:: WHAT YOU WILL DO ::
Check every line in the listing below for "yenileme". Copy the ones where it occurs.

★ ★ ★ ★

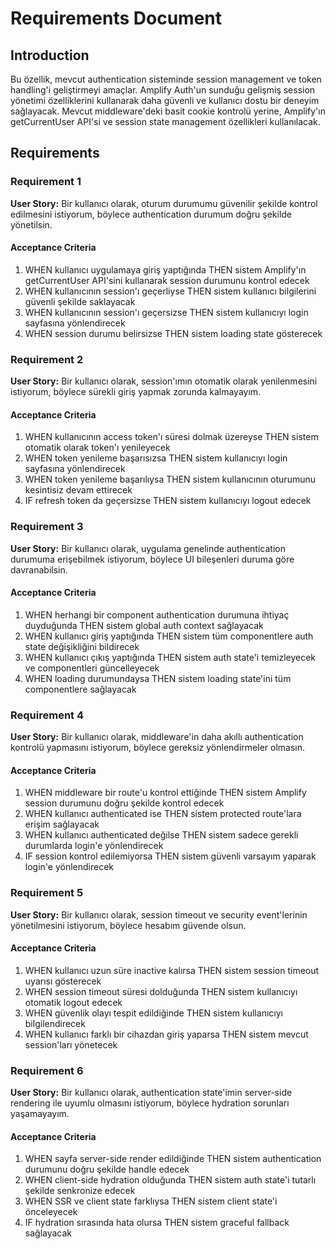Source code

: # Requirements Document

## Introduction

Bu özellik, mevcut authentication sisteminde session management ve token handling'i geliştirmeyi amaçlar. Amplify Auth'un sunduğu gelişmiş session yönetimi özelliklerini kullanarak daha güvenli ve kullanıcı dostu bir deneyim sağlayacak. Mevcut middleware'deki basit cookie kontrolü yerine, Amplify'ın getCurrentUser API'si ve session state management özellikleri kullanılacak.

## Requirements

### Requirement 1

**User Story:** Bir kullanıcı olarak, oturum durumumu güvenilir şekilde kontrol edilmesini istiyorum, böylece authentication durumum doğru şekilde yönetilsin.

#### Acceptance Criteria

1. WHEN kullanıcı uygulamaya giriş yaptığında THEN sistem Amplify'ın getCurrentUser API'sini kullanarak session durumunu kontrol edecek
2. WHEN kullanıcının session'ı geçerliyse THEN sistem kullanıcı bilgilerini güvenli şekilde saklayacak
3. WHEN kullanıcının session'ı geçersizse THEN sistem kullanıcıyı login sayfasına yönlendirecek
4. WHEN session durumu belirsizse THEN sistem loading state gösterecek

### Requirement 2

**User Story:** Bir kullanıcı olarak, session'ımın otomatik olarak yenilenmesini istiyorum, böylece sürekli giriş yapmak zorunda kalmayayım.

#### Acceptance Criteria

1. WHEN kullanıcının access token'ı süresi dolmak üzereyse THEN sistem otomatik olarak token'ı yenileyecek
2. WHEN token yenileme başarısızsa THEN sistem kullanıcıyı login sayfasına yönlendirecek
3. WHEN token yenileme başarılıysa THEN sistem kullanıcının oturumunu kesintisiz devam ettirecek
4. IF refresh token da geçersizse THEN sistem kullanıcıyı logout edecek

### Requirement 3

**User Story:** Bir kullanıcı olarak, uygulama genelinde authentication durumuma erişebilmek istiyorum, böylece UI bileşenleri duruma göre davranabilsin.

#### Acceptance Criteria

1. WHEN herhangi bir component authentication durumuna ihtiyaç duyduğunda THEN sistem global auth context sağlayacak
2. WHEN kullanıcı giriş yaptığında THEN sistem tüm componentlere auth state değişikliğini bildirecek
3. WHEN kullanıcı çıkış yaptığında THEN sistem auth state'i temizleyecek ve componentleri güncelleyecek
4. WHEN loading durumundaysa THEN sistem loading state'ini tüm componentlere sağlayacak

### Requirement 4

**User Story:** Bir kullanıcı olarak, middleware'in daha akıllı authentication kontrolü yapmasını istiyorum, böylece gereksiz yönlendirmeler olmasın.

#### Acceptance Criteria

1. WHEN middleware bir route'u kontrol ettiğinde THEN sistem Amplify session durumunu doğru şekilde kontrol edecek
2. WHEN kullanıcı authenticated ise THEN sistem protected route'lara erişim sağlayacak
3. WHEN kullanıcı authenticated değilse THEN sistem sadece gerekli durumlarda login'e yönlendirecek
4. IF session kontrol edilemiyorsa THEN sistem güvenli varsayım yaparak login'e yönlendirecek

### Requirement 5

**User Story:** Bir kullanıcı olarak, session timeout ve security event'lerinin yönetilmesini istiyorum, böylece hesabım güvende olsun.

#### Acceptance Criteria

1. WHEN kullanıcı uzun süre inactive kalırsa THEN sistem session timeout uyarısı gösterecek
2. WHEN session timeout süresi dolduğunda THEN sistem kullanıcıyı otomatik logout edecek
3. WHEN güvenlik olayı tespit edildiğinde THEN sistem kullanıcıyı bilgilendirecek
4. WHEN kullanıcı farklı bir cihazdan giriş yaparsa THEN sistem mevcut session'ları yönetecek

### Requirement 6

**User Story:** Bir kullanıcı olarak, authentication state'imin server-side rendering ile uyumlu olmasını istiyorum, böylece hydration sorunları yaşamayayım.

#### Acceptance Criteria

1. WHEN sayfa server-side render edildiğinde THEN sistem authentication durumunu doğru şekilde handle edecek
2. WHEN client-side hydration olduğunda THEN sistem auth state'i tutarlı şekilde senkronize edecek
3. WHEN SSR ve client state farklıysa THEN sistem client state'i önceleyecek
4. IF hydration sırasında hata olursa THEN sistem graceful fallback sağlayacak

★ ★ ★ ★

:: TASK ANSWER ::
2. WHEN token yenileme başarısızsa THEN sistem kullanıcıyı login sayfasına yönlendirecek
3. WHEN token yenileme başarılıysa THEN sistem kullanıcının oturumunu kesintisiz devam ettirecek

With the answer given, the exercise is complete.